# Work instruction:
Omit pictures and quote the listing below line by line, from its start through the line that holds "content TEXT CHARACTER".
#### Stored data
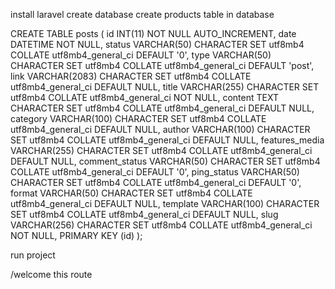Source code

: install laravel 
create database 
create products table in database 

CREATE TABLE posts (
  id INT(11) NOT NULL AUTO_INCREMENT,
  date DATETIME NOT NULL,
  status VARCHAR(50) CHARACTER SET utf8mb4 COLLATE utf8mb4_general_ci DEFAULT '0',
  type VARCHAR(50) CHARACTER SET utf8mb4 COLLATE utf8mb4_general_ci DEFAULT 'post',
  link VARCHAR(2083) CHARACTER SET utf8mb4 COLLATE utf8mb4_general_ci DEFAULT NULL,
  title VARCHAR(255) CHARACTER SET utf8mb4 COLLATE utf8mb4_general_ci NOT NULL,
  content TEXT CHARACTER SET utf8mb4 COLLATE utf8mb4_general_ci DEFAULT NULL,
  category VARCHAR(100) CHARACTER SET utf8mb4 COLLATE utf8mb4_general_ci DEFAULT NULL,
  author VARCHAR(100) CHARACTER SET utf8mb4 COLLATE utf8mb4_general_ci DEFAULT NULL,
  features_media VARCHAR(255) CHARACTER SET utf8mb4 COLLATE utf8mb4_general_ci DEFAULT NULL,
  comment_status VARCHAR(50) CHARACTER SET utf8mb4 COLLATE utf8mb4_general_ci DEFAULT '0',
  ping_status VARCHAR(50) CHARACTER SET utf8mb4 COLLATE utf8mb4_general_ci DEFAULT '0',
  format VARCHAR(50) CHARACTER SET utf8mb4 COLLATE utf8mb4_general_ci DEFAULT NULL,
  template VARCHAR(100) CHARACTER SET utf8mb4 COLLATE utf8mb4_general_ci DEFAULT NULL,
  slug VARCHAR(256) CHARACTER SET utf8mb4 COLLATE utf8mb4_general_ci NOT NULL,
  PRIMARY KEY (id)
);




run project 

/welcome this route 
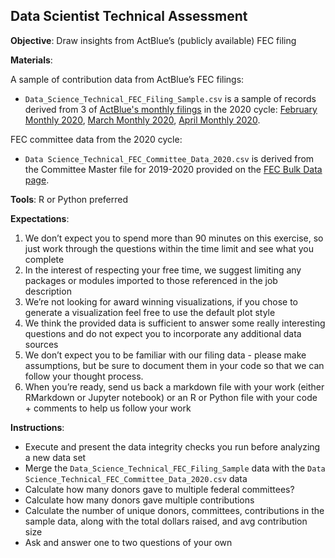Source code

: ## Data Scientist Technical Assessment

**Objective**: Draw insights from ActBlue’s (publicly available) FEC filing

**Materials**:

A sample of contribution data from ActBlue’s FEC filings:
  - `Data_Science_Technical_FEC_Filing_Sample.csv` is a sample of records derived from 3 of [ActBlue's monthly filings](https://www.fec.gov/data/committee/C00401224/?tab=filings&cycle=2020) in the 2020 cycle: [February Monthly 2020](https://docquery.fec.gov/cgi-bin/forms/C00401224/1385527/), [March Monthly 2020](https://docquery.fec.gov/cgi-bin/forms/C00401224/1391686/), [April Monthly 2020](https://docquery.fec.gov/cgi-bin/forms/C00401224/1402724/).
  
FEC committee data from the 2020 cycle:
  - `Data Science_Technical_FEC_Committee_Data_2020.csv` is derived from the Committee Master file for 2019-2020 provided on the [FEC Bulk Data page](https://www.fec.gov/data/browse-data/?tab=bulk-data).

**Tools**:
R or Python preferred 

**Expectations**:
1. We don’t expect you to spend more than 90 minutes on this exercise, so just work through the questions within the time limit and see what you complete 
2. In the interest of respecting your free time, we suggest limiting any packages or modules imported to those referenced in the job description
3. We’re not looking for award winning visualizations, if you chose to generate a visualization feel free to use the default plot style
4. We think the provided data is sufficient to answer some really interesting questions and do not expect you to incorporate any additional data sources 
5. We don’t expect you to be familiar with our filing data - please make assumptions, but be sure to document them in your code so that we can follow your thought process.
6. When you’re ready, send us back a markdown file with your work (either RMarkdown or Jupyter notebook) or an R or Python file with your code  + comments to help us follow your work 

**Instructions**:

- Execute and present the data integrity checks you run before analyzing a new data set 
- Merge the `Data_Science_Technical_FEC_Filing_Sample` data with the `Data Science_Technical_FEC_Committee_Data_2020.csv` data 
- Calculate how many donors gave to multiple federal committees?
- Calculate how many donors gave multiple contributions 
- Calculate the number of unique donors, committees, contributions in the sample data, along with the total dollars raised, and avg contribution size
- Ask and answer one to two questions of your own 
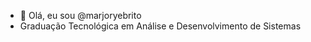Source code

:- 👋 Olá, eu sou @marjoryebrito
- Graduação Tecnológica em Análise e Desenvolvimento de Sistemas

<!---
marjoryebrito/marjoryebrito is a ✨ special ✨ repository because its `README.md` (this file) appears on your GitHub profile.
You can click the Preview link to take a look at your changes.
--->
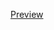 [Preview](https://rawcdn.githack.com/Kholid0803/UI-slider/17a71ec66f8caf11486ea848012dec06f645a1aa/index.html)
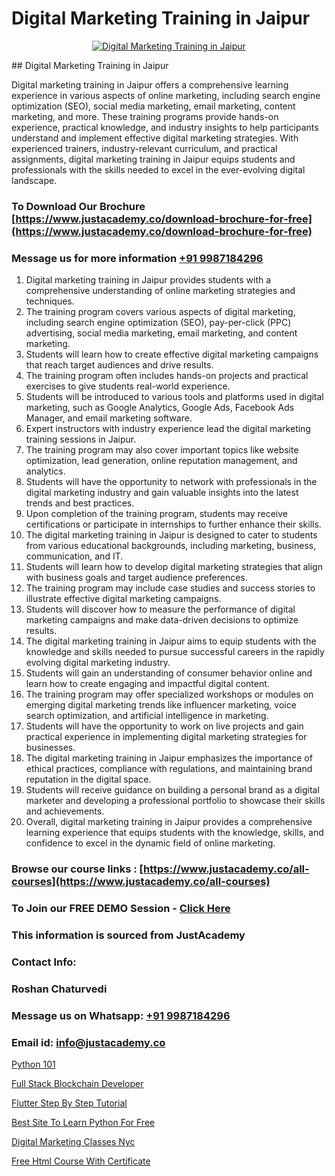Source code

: # Digital Marketing Training in Jaipur

<p align="center">
  <a href="https://justacademy.co/course-detail/digital-marketing">
    <img src="https://justacademy.co/storage2/course_image/1676636720_course_image.webp" alt="Digital Marketing Training in Jaipur">
  </a>
</p>
## Digital Marketing Training in Jaipur

Digital marketing training in Jaipur offers a comprehensive learning experience in various aspects of online marketing, including search engine optimization (SEO), social media marketing, email marketing, content marketing, and more. These training programs provide hands-on experience, practical knowledge, and industry insights to help participants understand and implement effective digital marketing strategies. With experienced trainers, industry-relevant curriculum, and practical assignments, digital marketing training in Jaipur equips students and professionals with the skills needed to excel in the ever-evolving digital landscape.
### To Download Our Brochure [https://www.justacademy.co/download-brochure-for-free](https://www.justacademy.co/download-brochure-for-free)
### Message us for more information [+91 9987184296](https://api.whatsapp.com/send?phone=919987184296)
1) Digital marketing training in Jaipur provides students with a comprehensive understanding of online marketing strategies and techniques.
2) The training program covers various aspects of digital marketing, including search engine optimization (SEO), pay-per-click (PPC) advertising, social media marketing, email marketing, and content marketing.
3) Students will learn how to create effective digital marketing campaigns that reach target audiences and drive results.
4) The training program often includes hands-on projects and practical exercises to give students real-world experience.
5) Students will be introduced to various tools and platforms used in digital marketing, such as Google Analytics, Google Ads, Facebook Ads Manager, and email marketing software.
6) Expert instructors with industry experience lead the digital marketing training sessions in Jaipur.
7) The training program may also cover important topics like website optimization, lead generation, online reputation management, and analytics.
8) Students will have the opportunity to network with professionals in the digital marketing industry and gain valuable insights into the latest trends and best practices.
9) Upon completion of the training program, students may receive certifications or participate in internships to further enhance their skills.
10) The digital marketing training in Jaipur is designed to cater to students from various educational backgrounds, including marketing, business, communication, and IT.
11) Students will learn how to develop digital marketing strategies that align with business goals and target audience preferences.
12) The training program may include case studies and success stories to illustrate effective digital marketing campaigns.
13) Students will discover how to measure the performance of digital marketing campaigns and make data-driven decisions to optimize results.
14) The digital marketing training in Jaipur aims to equip students with the knowledge and skills needed to pursue successful careers in the rapidly evolving digital marketing industry.
15) Students will gain an understanding of consumer behavior online and learn how to create engaging and impactful digital content.
16) The training program may offer specialized workshops or modules on emerging digital marketing trends like influencer marketing, voice search optimization, and artificial intelligence in marketing.
17) Students will have the opportunity to work on live projects and gain practical experience in implementing digital marketing strategies for businesses.
18) The digital marketing training in Jaipur emphasizes the importance of ethical practices, compliance with regulations, and maintaining brand reputation in the digital space.
19) Students will receive guidance on building a personal brand as a digital marketer and developing a professional portfolio to showcase their skills and achievements.
20) Overall, digital marketing training in Jaipur provides a comprehensive learning experience that equips students with the knowledge, skills, and confidence to excel in the dynamic field of online marketing.

### Browse our course links : [https://www.justacademy.co/all-courses](https://www.justacademy.co/all-courses) 
### To Join our FREE DEMO Session - [Click Here](https://www.justacademy.co/register-for-course-demo)


### This information is sourced from JustAcademy
### Contact Info:
### Roshan Chaturvedi
### Message us on Whatsapp: [+91 9987184296](https://api.whatsapp.com/send?phone=919987184296)
### Email id: [info@justacademy.co](mailto:info@justacademy.co)
                
[Python 101](https://www.linkedin.com/pulse/python-101-justacademy-chicago-d6j3f?trackingId=zK0lOCd9mPB6NVfndgAQMA%3D%3D&lipi=urn%3Ali%3Apage%3Ad_flagship3_company_admin%3BJKbgFmdjTiWIqbluH0xCXQ%3D%3D)

[Full Stack Blockchain Developer](https://www.linkedin.com/pulse/full-stack-blockchain-developer-justacademy-pune-gcp4f/)

[Flutter Step By Step Tutorial](https://medium.com/@justacademytraining/flutter-step-by-step-tutorial-0febd28350b1)

[Best Site To Learn Python For Free](https://medium.com/@ranepooja/best-site-to-learn-python-for-free-a4fba96bb816)

[Digital Marketing Classes Nyc](https://justacademyin.github.io/Articles/Digital-Marketing-Classes-Nyc)

[Free Html Course With Certificate](https://justacademyin.github.io/justacademy/free-html-course-with-certificate)

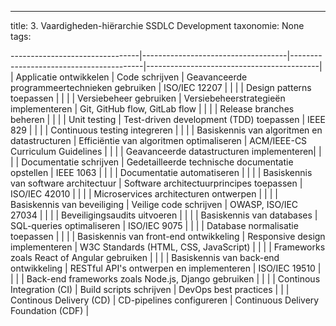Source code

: ---
title: 3. Vaardigheden-hiërarchie SSDLC Development
taxonomie: None
tags:

--------------------------------|------------------------------------|-----------------------------------------|-------------------------------------------|
| Applicatie ontwikkelen            | Code schrijven                     | Geavanceerde programmeertechnieken gebruiken | ISO/IEC 12207                              |
|                                   |                                    | Design patterns toepassen               |                                           |
|                                   | Versiebeheer gebruiken             | Versiebeheerstrategieën implementeren   | Git, GitHub flow, GitLab flow             |
|                                   |                                    | Release branches beheren                |                                           |
|                                   | Unit testing                       | Test-driven development (TDD) toepassen | IEEE 829                                   |
|                                   |                                    | Continuous testing integreren           |                                           |
|                                   | Basiskennis van algoritmen en datastructuren | Efficiëntie van algoritmen optimaliseren | ACM/IEEE-CS Curriculum Guidelines         |
|                                   |                                    | Geavanceerde datastructuren implementeren|                                           |
|                                   | Documentatie schrijven             | Gedetailleerde technische documentatie opstellen | IEEE 1063                                 |
|                                   |                                    | Documentatie automatiseren              |                                           |
|                                   | Basiskennis van software architectuur | Software architectuurprincipes toepassen | ISO/IEC 42010                              |
|                                   |                                    | Microservices architecturen ontwerpen   |                                           |
|                                   | Basiskennis van beveiliging        | Veilige code schrijven                  | OWASP, ISO/IEC 27034                      |
|                                   |                                    | Beveiligingsaudits uitvoeren            |                                           |
|                                   | Basiskennis van databases          | SQL-queries optimaliseren               | ISO/IEC 9075                              |
|                                   |                                    | Database normalisatie toepassen         |                                           |
|                                   | Basiskennis van front-end ontwikkeling | Responsive design implementeren         | W3C Standards (HTML, CSS, JavaScript)     |
|                                   |                                    | Frameworks zoals React of Angular gebruiken |                                           |
|                                   | Basiskennis van back-end ontwikkeling | RESTful API's ontwerpen en implementeren | ISO/IEC 19510                              |
|                                   |                                    | Back-end frameworks zoals Node.js, Django gebruiken |                                           |
|                                   | Continous Integration (CI)         | Build scripts schrijven                 | DevOps best practices                     |
|                                   | Continous Delivery (CD)            | CD-pipelines configureren               | Continuous Delivery Foundation (CDF)      |

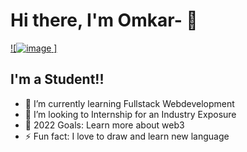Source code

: # Hi there, I'm Omkar- 👋 

[![![image](https://user-images.githubusercontent.com/76588232/169799395-9ed811d1-583d-4d52-9fb1-e27e410c908c.png)
]](https://twitter.com/omi__08)


## I'm a Student!!

- 🌱 I’m currently learning Fullstack Webdevelopment
- 👯 I’m looking to Internship for an Industry Exposure
- 🥅 2022 Goals: Learn more about web3
- ⚡ Fun fact: I love to draw and learn new language

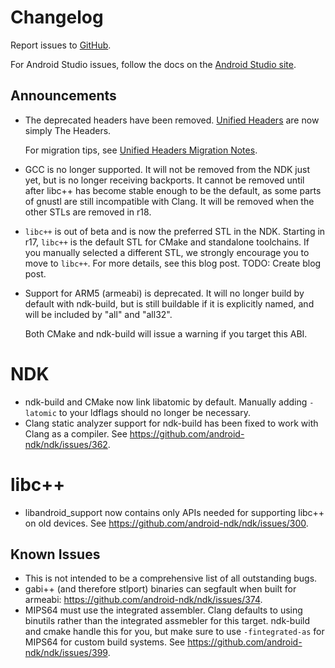 Changelog
=========

Report issues to [GitHub].

For Android Studio issues, follow the docs on the [Android Studio site].

[GitHub]: https://github.com/android-ndk/ndk/issues
[Android Studio site]: http://tools.android.com/filing-bugs

Announcements
-------------

 * The deprecated headers have been removed. [Unified Headers] are now simply
   The Headers.

   For migration tips, see [Unified Headers Migration Notes].

 * GCC is no longer supported. It will not be removed from the NDK just yet, but
   is no longer receiving backports. It cannot be removed until after libc++ has
   become stable enough to be the default, as some parts of gnustl are still
   incompatible with Clang. It will be removed when the other STLs are removed
   in r18.

 * `libc++` is out of beta and is now the preferred STL in the NDK. Starting in
   r17, `libc++` is the default STL for CMake and standalone toolchains. If you
   manually selected a different STL, we strongly encourage you to move to
   `libc++`. For more details, see this blog post. TODO: Create blog post.

 * Support for ARM5 (armeabi) is deprecated. It will no longer build by default
   with ndk-build, but is still buildable if it is explicitly named, and will be
   included by "all" and "all32".

   Both CMake and ndk-build will issue a warning if you target this ABI.

[Unified Headers]: https://android.googlesource.com/platform/ndk/+/ndk-release-r16/docs/UnifiedHeaders.md
[Unified Headers Migration Notes]: https://android.googlesource.com/platform/ndk/+/ndk-release-r16/docs/UnifiedHeadersMigration.md

NDK
===

 * ndk-build and CMake now link libatomic by default. Manually adding `-latomic`
   to your ldflags should no longer be necessary.
 * Clang static analyzer support for ndk-build has been fixed to work with Clang
   as a compiler. See https://github.com/android-ndk/ndk/issues/362.

libc++
======

 * libandroid\_support now contains only APIs needed for supporting libc++ on
   old devices. See https://github.com/android-ndk/ndk/issues/300.

Known Issues
------------

 * This is not intended to be a comprehensive list of all outstanding bugs.
 * gabi++ (and therefore stlport) binaries can segfault when built for armeabi:
   https://github.com/android-ndk/ndk/issues/374.
 * MIPS64 must use the integrated assembler. Clang defaults to using binutils
   rather than the integrated assmebler for this target. ndk-build and cmake
   handle this for you, but make sure to use `-fintegrated-as` for MIPS64 for
   custom build systems. See https://github.com/android-ndk/ndk/issues/399.
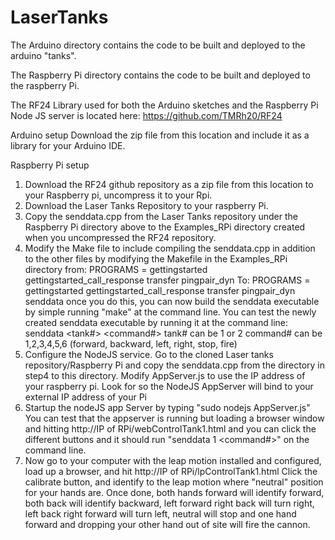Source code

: # LaserTanks

The Arduino directory contains the code to be built and deployed to the arduino "tanks".

The Raspberry Pi directory contains the code to be built and deployed to the raspberry Pi.

The RF24 Library used for both the Arduino sketches and the Raspberry Pi Node JS server is located here:  https://github.com/TMRh20/RF24

Arduino setup
Download the zip file from this location and include it as a library for your Arduino IDE.

Raspberry Pi setup
1) Download the RF24 github repository as a zip file from this location to your Raspberry pi, uncompress it to your Rpi.
2) Download the Laser Tanks Repository to your raspberry Pi.
3) Copy the senddata.cpp from the Laser Tanks repository under the Raspberry Pi directory above to the Examples_RPi directory created when you uncompressed the RF24 repository.
4) Modify the Make file to include compiling the senddata.cpp in addition to the other files by modifying the Makefile in the Examples_RPi directory from:
PROGRAMS = gettingstarted gettingstarted_call_response transfer pingpair_dyn
To:
PROGRAMS = gettingstarted gettingstarted_call_response transfer pingpair_dyn senddata
once you do this, you can now build the senddata executable by simple running "make" at the command line.
You can test the newly created senddata executable by running it at the command line:  senddata <tank#> <command#>
tank# can be 1 or 2
command# can be 1,2,3,4,5,6 (forward, backward, left, right, stop, fire)
5) Configure the NodeJS service.  Go to the cloned Laser tanks repository/Raspberry Pi and copy the senddata.cpp from the directory in step4 to this directory.   Modify AppServer.js to use the IP address of your raspberry pi.   Look for <REPLACE IP ADDRESS HERE> so the NodeJS AppServer will bind to your external IP address of your Pi
6) Startup the nodeJS app Server by typing "sudo nodejs AppServer.js"   You can test that the appserver is running but loading a browser window and hitting http://IP of RPi/webControlTank1.html and you can click the different buttons and it should run "senddata 1 <command#>" on the command line.
7) Now go to your computer with the leap motion installed and configured, load up a browser, and hit http://IP of RPi/lpControlTank1.html    Click the calibrate button, and identify to the leap motion where "neutral" position for your hands are.  Once done, both hands forward will identify forward, both back will identify backward, left forward right back will turn right, left back right forward will turn left, neutral will stop and one hand forward and dropping your other hand out of site will fire the cannon.
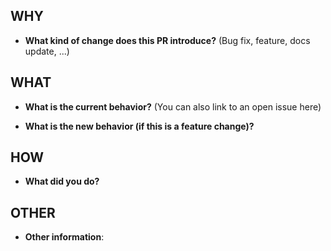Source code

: ## WHY
* **What kind of change does this PR introduce?** (Bug fix, feature, docs update, ...)


## WHAT
* **What is the current behavior?** (You can also link to an open issue here)

* **What is the new behavior (if this is a feature change)?**

## HOW

* **What did you do?**

## OTHER
* **Other information**:
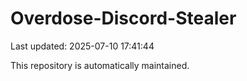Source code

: # Overdose-Discord-Stealer

Last updated: 2025-07-10 17:41:44

This repository is automatically maintained.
########
# Written solution:
Source code

: install laravel 
create database 
create products table in database 

CREATE TABLE posts (
  id INT(11) NOT NULL AUTO_INCREMENT,
  date DATETIME NOT NULL,
  status VARCHAR(50) CHARACTER SET utf8mb4 COLLATE utf8mb4_general_ci DEFAULT '0',
  type VARCHAR(50) CHARACTER SET utf8mb4 COLLATE utf8mb4_general_ci DEFAULT 'post',
  link VARCHAR(2083) CHARACTER SET utf8mb4 COLLATE utf8mb4_general_ci DEFAULT NULL,
  title VARCHAR(255) CHARACTER SET utf8mb4 COLLATE utf8mb4_general_ci NOT NULL,
  content TEXT CHARACTER SET utf8mb4 COLLATE utf8mb4_general_ci DEFAULT NULL,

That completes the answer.